Article celebrating the 1921 A-Day and the planting of Norway maples across campus [Click image to enlarge.]
(Utah State University, Merrill-Cazier Library, Special Collections & Archives, RG 25.5/8, Student Publications, 1920-21 vol. 19 pg. 354)
Student Gifts and A-Day/Agathon Projects
Markers inset into many of the sidewalks and stairways near Old Main proclaim the involvement of students in developing the campus grounds. Each spring, Aggies dropped their pencils and picked up shovels for the annual A-Day festivities. Students were expected to participate. A Student Association vigilante squad often rounded up “shirkers,” trying them before a student court. A-Day activities included a morning of construction, usually laying concrete for new walkways, followed with lunch prepared by home economics students. Afternoons featured athletic contests and ended with a dance in the evening. The 1921 A-Day project is particularly important because students, under Emil Hansen’s supervision, laid out walkways and planted Norway maples, some of which may still adorn the parameters of the Quad today.
A-Day became the weeklong celebration Agathon during the 1950s. Although it disappeared during the 1970s, the Alumni Association resurrected the event during the 1980s, and today’s A-Week still consists of service opportunities along with other student events.
Faculty portrait of Laval S. Morris, founder of the USU Landscape Architecture and Environmental Planning Department
(Utah State University Merrill-Cazier Library Special Collections & Archives, Utah State University publicity portraits, P0326, Box 2, Item 129)
Looking northwest at the President’s Garden designed by Morris. The university removed the garden in fall 2017.
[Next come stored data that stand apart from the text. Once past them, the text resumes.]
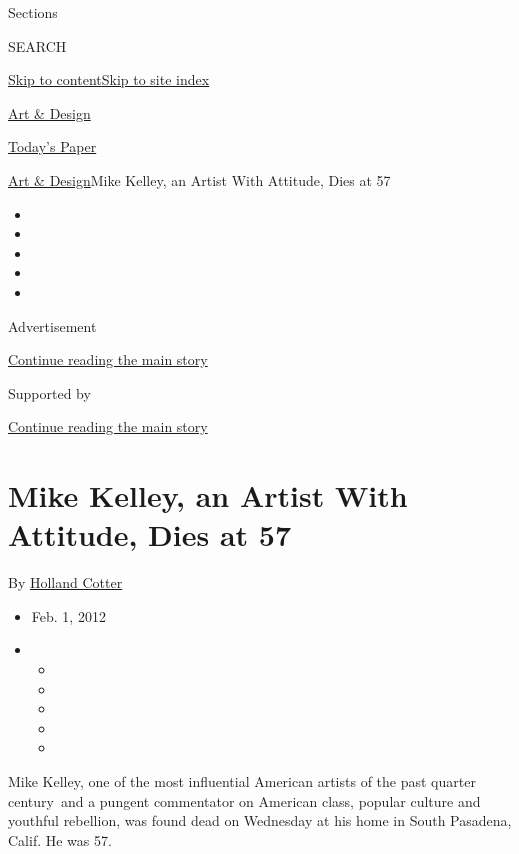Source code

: Sections

SEARCH

\protect\hyperlink{site-content}{Skip to
content}\protect\hyperlink{site-index}{Skip to site index}

\href{https://www.nytimes3xbfgragh.onion/section/arts/design}{Art \&
Design}

\href{https://myaccount.nytimes3xbfgragh.onion/auth/login?response_type=cookie\&client_id=vi}{}

\href{https://www.nytimes3xbfgragh.onion/section/todayspaper}{Today's
Paper}

\href{/section/arts/design}{Art \& Design}\textbar{}Mike Kelley, an
Artist With Attitude, Dies at 57

\begin{itemize}
\item
\item
\item
\item
\item
\end{itemize}

Advertisement

\protect\hyperlink{after-top}{Continue reading the main story}

Supported by

\protect\hyperlink{after-sponsor}{Continue reading the main story}

\hypertarget{mike-kelley-an-artist-with-attitude-dies-at-57}{%
\section{Mike Kelley, an Artist With Attitude, Dies at
57}\label{mike-kelley-an-artist-with-attitude-dies-at-57}}

By \href{https://www.nytimes3xbfgragh.onion/by/holland-cotter}{Holland
Cotter}

\begin{itemize}
\item
  Feb. 1, 2012
\item
  \begin{itemize}
  \item
  \item
  \item
  \item
  \item
  \end{itemize}
\end{itemize}

Mike Kelley, one of the most influential American artists of the past
quarter century~and a pungent commentator on American class, popular
culture and youthful rebellion, was found dead on Wednesday at his home
in South Pasadena, Calif. He was 57.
(Utah State University, Merrill-Cazier Library, Special Collections & Archives, USU Historical Photo-board Collection, photo no. USU-A0118a)
Laval Morris
In 1939, Laval Morris, a former student of Hansen, returned to USAC and founded the Department of Landscape Architecture. Morris and his students, especially Kenji Shiozawa, one of the first students to graduate from the program, played an important role in developing the campus during the postwar boom.